(Saved data entries)
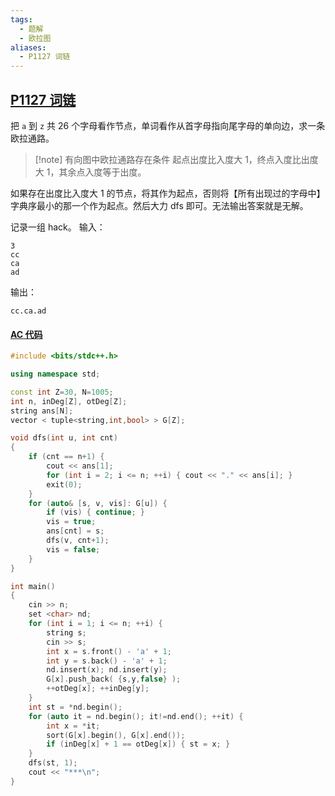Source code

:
 ```yaml
---
tags:
  - 题解
  - 欧拉图
aliases:
  - P1127 词链
---
```

## [P1127 词链](https://www.luogu.com.cn/problem/P1127)

把 $\texttt{a}$ 到 $\texttt{z}$ 共 $26$ 个字母看作节点，单词看作从首字母指向尾字母的单向边，求一条欧拉通路。

> [!note] 有向图中欧拉通路存在条件
> 起点出度比入度大 $1$，终点入度比出度大 $1$，其余点入度等于出度。

如果存在出度比入度大 $1$ 的节点，将其作为起点，否则将【所有出现过的字母中】字典序最小的那一个作为起点。然后大力 dfs 即可。无法输出答案就是无解。

记录一组 hack。
输入：
```
3
cc
ca
ad
```
输出：
```
cc.ca.ad
```

#### [AC 代码](https://www.luogu.com.cn/record/196699333)

```cpp
#include <bits/stdc++.h>

using namespace std;

const int Z=30, N=1005;
int n, inDeg[Z], otDeg[Z];
string ans[N];
vector < tuple<string,int,bool> > G[Z];

void dfs(int u, int cnt)
{
    if (cnt == n+1) {
        cout << ans[1];
        for (int i = 2; i <= n; ++i) { cout << "." << ans[i]; }
        exit(0);
    }
    for (auto& [s, v, vis]: G[u]) {
        if (vis) { continue; }
        vis = true;
        ans[cnt] = s;
        dfs(v, cnt+1);
        vis = false;
    }
}

int main()
{
    cin >> n;
    set <char> nd;
    for (int i = 1; i <= n; ++i) {
        string s;
        cin >> s;
        int x = s.front() - 'a' + 1;
        int y = s.back() - 'a' + 1;
        nd.insert(x); nd.insert(y);
        G[x].push_back( {s,y,false} );
        ++otDeg[x]; ++inDeg[y];
    }
    int st = *nd.begin();
    for (auto it = nd.begin(); it!=nd.end(); ++it) {
        int x = *it;
        sort(G[x].begin(), G[x].end());
        if (inDeg[x] + 1 == otDeg[x]) { st = x; }
    }
    dfs(st, 1);
    cout << "***\n";
}
```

_TASK STATEMENT_: Provide an exact copy of the records, excluding every picture.

_THE ANSWER_:
Source code

:
 ```yaml
---
tags:
  - 题解
  - 欧拉图
aliases:
  - P1127 词链
---
```

## [P1127 词链](https://www.luogu.com.cn/problem/P1127)

把 $\texttt{a}$ 到 $\texttt{z}$ 共 $26$ 个字母看作节点，单词看作从首字母指向尾字母的单向边，求一条欧拉通路。

> [!note] 有向图中欧拉通路存在条件
> 起点出度比入度大 $1$，终点入度比出度大 $1$，其余点入度等于出度。

如果存在出度比入度大 $1$ 的节点，将其作为起点，否则将【所有出现过的字母中】字典序最小的那一个作为起点。然后大力 dfs 即可。无法输出答案就是无解。

记录一组 hack。
输入：
```
3
cc
ca
ad
```
输出：
```
cc.ca.ad
```

#### [AC 代码](https://www.luogu.com.cn/record/196699333)

```cpp
#include <bits/stdc++.h>

using namespace std;

const int Z=30, N=1005;
int n, inDeg[Z], otDeg[Z];
string ans[N];
vector < tuple<string,int,bool> > G[Z];

void dfs(int u, int cnt)
{
    if (cnt == n+1) {
        cout << ans[1];
        for (int i = 2; i <= n; ++i) { cout << "." << ans[i]; }
        exit(0);
    }
    for (auto& [s, v, vis]: G[u]) {
        if (vis) { continue; }
        vis = true;
        ans[cnt] = s;
        dfs(v, cnt+1);
        vis = false;
    }
}

int main()
{
    cin >> n;
    set <char> nd;
    for (int i = 1; i <= n; ++i) {
        string s;
        cin >> s;
        int x = s.front() - 'a' + 1;
        int y = s.back() - 'a' + 1;
        nd.insert(x); nd.insert(y);
        G[x].push_back( {s,y,false} );
        ++otDeg[x]; ++inDeg[y];
    }
    int st = *nd.begin();
    for (auto it = nd.begin(); it!=nd.end(); ++it) {
        int x = *it;
        sort(G[x].begin(), G[x].end());
        if (inDeg[x] + 1 == otDeg[x]) { st = x; }
    }
    dfs(st, 1);
    cout << "***\n";
}
```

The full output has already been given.